Die Ilhas dos Açores, wörtlich übersetzt die „Habichtsinseln“, sind eine autonome Region Portugals. Ungefähr 250.000 Menschen leben auf dem Archipel, der sich über 600 Kilometer erstreckt und neun größere Inseln umfasst. Die bekannteste ist São Miguel, in der Fläche etwa so groß wie Hamburg.

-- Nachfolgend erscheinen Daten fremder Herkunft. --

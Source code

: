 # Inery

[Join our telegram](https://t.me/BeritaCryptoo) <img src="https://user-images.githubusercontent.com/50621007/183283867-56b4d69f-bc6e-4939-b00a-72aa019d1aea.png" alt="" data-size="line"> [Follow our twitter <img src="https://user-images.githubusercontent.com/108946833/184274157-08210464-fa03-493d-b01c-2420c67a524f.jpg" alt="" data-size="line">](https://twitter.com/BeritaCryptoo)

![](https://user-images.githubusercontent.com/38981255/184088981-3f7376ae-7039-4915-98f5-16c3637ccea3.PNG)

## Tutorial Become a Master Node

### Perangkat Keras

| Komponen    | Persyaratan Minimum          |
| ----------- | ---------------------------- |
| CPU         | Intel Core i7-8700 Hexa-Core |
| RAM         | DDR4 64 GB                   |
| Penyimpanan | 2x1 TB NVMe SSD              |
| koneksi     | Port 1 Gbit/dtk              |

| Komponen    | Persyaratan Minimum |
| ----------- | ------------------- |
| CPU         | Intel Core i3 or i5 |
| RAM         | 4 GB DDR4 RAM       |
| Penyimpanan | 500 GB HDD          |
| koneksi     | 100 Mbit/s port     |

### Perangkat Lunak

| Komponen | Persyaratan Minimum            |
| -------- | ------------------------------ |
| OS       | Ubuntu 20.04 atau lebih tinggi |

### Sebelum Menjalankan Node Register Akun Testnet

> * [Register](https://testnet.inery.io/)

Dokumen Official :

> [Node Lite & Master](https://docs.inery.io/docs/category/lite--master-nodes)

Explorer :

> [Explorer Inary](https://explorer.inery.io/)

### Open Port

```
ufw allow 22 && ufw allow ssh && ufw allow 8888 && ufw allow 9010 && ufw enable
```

Hier befindet sich die Hauptstadt Ponta Delgada, auf deren Flughafen die meisten Urlauber landen. Ein Stück südlich liegt das Strand- und Badeeiland Santa Maria; in der Mitte ragen Faial, Pico, São Jorge, Graciosa und Terceira aus dem Ozean. Das Westend schließlich bilden Flores und Corvo, die verschlafenste und kleinste Azoreninsel, auf der es nur eine richtige Straße gibt und keine einzige Ampel, dafür aber eine imposante Caldera. Der Vulkan Pico auf der gleichnamigen Insel ist mit 2351 Metern über dem Meeresspiegel wiederum der höchste Gipfel ganz Portugals.
Fruchtbare Vulkanböden und mildes subtropisches Klima sorgen für üppige, immergrüne Vegetation und eine betörend schöne Szenerie mit zerklüfteten Küsten und stillen Kraterseen im Inneren der Inseln, oft unter einem strahlenden Himmel.
Im warmen Golfstrom gelegen, herrschen fast das ganze Jahr hindurch Wohlfühltemperaturen. Sommers ist es nie beschwerlich heiß oder schwül, die Höchstwerte liegen typischerweise bei 25 Grad. Im Winter mag es zwar stürmen und regnen, aber Frost gibt es, jedenfalls in Meeresnähe, nie.
Diese klimatische 1-A-Lage bringt es mit sich, dass an Pflanzen so ziemlich alles wächst, was der Planet hergibt. Palmen und Ananas gedeihen aufs Prächtigste, aber auch Farne und Tee. Allgegenwärtig sind zartblaue Hortensien, die heute als Windschutz Felder und Wiesen begrenzen, allerdings erst im 19. Jahrhundert aus Fernost eingeführt worden waren.
Ob Callas oder Lilien, Geranien, Strelitzien, Amaryllis oder Kapuzinerkresse: Flower-Power allerorten. Das macht die Inseln zu einem Paradies für Naturliebhaber und Wanderurlauber – und für Freunde der gepflegten Einsamkeit abseits touristischer Trampelpfade.
Zugleich sind die Azoren, seit 1427 portugiesisch, historisch interessant. Als Amerika, die sogenannte Neue Welt, von Portugiesen und Spaniern erschlossen wurde, avancierten sie zu einem wichtigen Zwischenstopp auf der Überfahrt zwischen den Kontinenten.
Schon Christoph Kolumbus ging hier vermutlich 1493 vor Anker. Gleich zwei Stätten sind heute auf der Liste des Unesco-Weltkulturerbes verzeichnet: die von Renaissance- und Barockbauten geprägte Altstadt von Angra do Heroísmo auf Terceira und die Weinbaukultur von Pico an den Hängen des Vulkans.
Last but not least haben die Azoreaner im Laufe der Geschichte eine eigene feine Kulinarik entwickelt, geprägt vom Fischreichtum der Region. Thunfisch, Oktopus, Makrele und Napfschnecken sind auf den meisten Speisekarten zu finden. Klassiker sind zudem herzhafte Eintöpfe aus Fleisch, Wurst, Gemüse und Gewürzen, oft stundenlang in heißer Vulkanerde gegart. Zum Ausklang gibt es dann vielleicht ein Glas Azoren-Ananas-Likör oder eine Tasse Tee von der Plantage Chá Gorreana, geerntet an der Nordküste von São Miguel.
Rund 1,2 Millionen Besucher zählen die Azoren pro Jahr. Heißt im Umkehrschluss: Die meisten kennen Portugals Habichtsinseln lediglich aus dem Wetterbericht – in Form des berühmten Azorenhochs, das Westeuropa ab und zu besonders schönes, lang anhaltendes Prachtwetter beschert. Schade eigentlich. Als Urlaubsziel ist die Mitte des Atlantiks nämlich eine Wucht.